Il le fallait, cependant. Pouvait-il s'arrêter dans la voie où il s'était engagé, hésiter, réfléchir même? Non. Force était d'aller jusqu'au bout; d'accomplir jusqu'à la fin son affreux dessein.

Il luttait!... Il lutta bien dix minutes, cherchant pour s'encourager des raisons les plus fortes et les plus décisives, le risque d'une surprise, l'honneur de sa maison en péril.

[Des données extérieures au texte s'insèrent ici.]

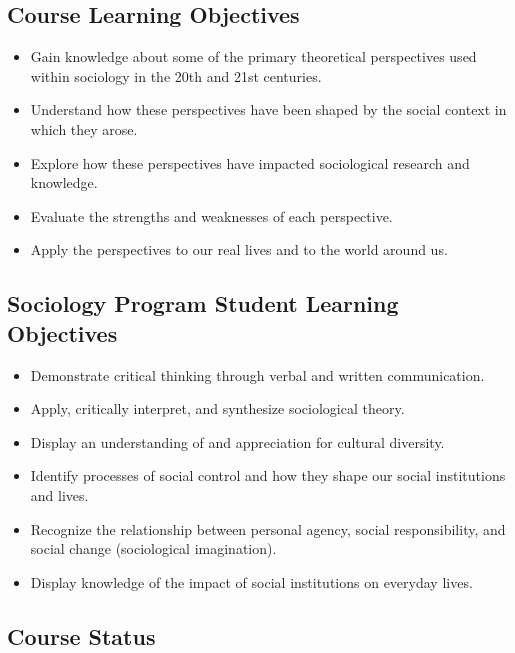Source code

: \documentclass[11pt,]{article}
\providecommand{\tightlist}{%
  \setlength{\itemsep}{0pt}\setlength{\parskip}{0pt}}
\begin{document}
\hypertarget{course-learning-objectives}{%
\subsection{Course Learning
Objectives}\label{course-learning-objectives}}

\begin{itemize}
\tightlist
\item
  Gain knowledge about some of the primary theoretical perspectives used
  within sociology in the 20th and 21st centuries.
\item
  Understand how these perspectives have been shaped by the social
  context in which they arose.
\item
  Explore how these perspectives have impacted sociological research and
  knowledge.
\item
  Evaluate the strengths and weaknesses of each perspective.
\item
  Apply the perspectives to our real lives and to the world around us.
\end{itemize}

\hypertarget{sociology-program-student-learning-objectives}{%
\subsection{Sociology Program Student Learning
Objectives}\label{sociology-program-student-learning-objectives}}

\begin{itemize}
\tightlist
\item
  Demonstrate critical thinking through verbal and written
  communication.
\item
  Apply, critically interpret, and synthesize sociological theory.
\item
  Display an understanding of and appreciation for cultural diversity.
\item
  Identify processes of social control and how they shape our social
  institutions and lives.
\item
  Recognize the relationship between personal agency, social
  responsibility, and social change (sociological imagination).
\item
  Display knowledge of the impact of social institutions on everyday
  lives.
\end{itemize}

\hypertarget{course-status}{%
\subsection{Course Status}\label{course-status}}
\end{document}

Il se baissait, il avançait les bras... puis il reculait devant le contact, le cœur lui manquait et il se redressait.

Enfin, triomphant d'une indicible horreur, il saisit le corps de Croisenois, l'enleva, et d'un seul coup, par un effort extraordinaire, il le lança dans la fosse...

Le corps tomba contre la terre humide avec un bruit flasque et sourd qui retentit jusqu'au fond des entrailles de Norbert.

L'émotion extraordinaire qu'il en ressentit acheva de troubler son cerveau. Une ivresse furieuse s'empara de lui, pareille à cette incompréhensible frénésie qui parfois transporte les meurtriers et les pousse, sans motifs appréciables, à s'acharner après le corps de leur victime.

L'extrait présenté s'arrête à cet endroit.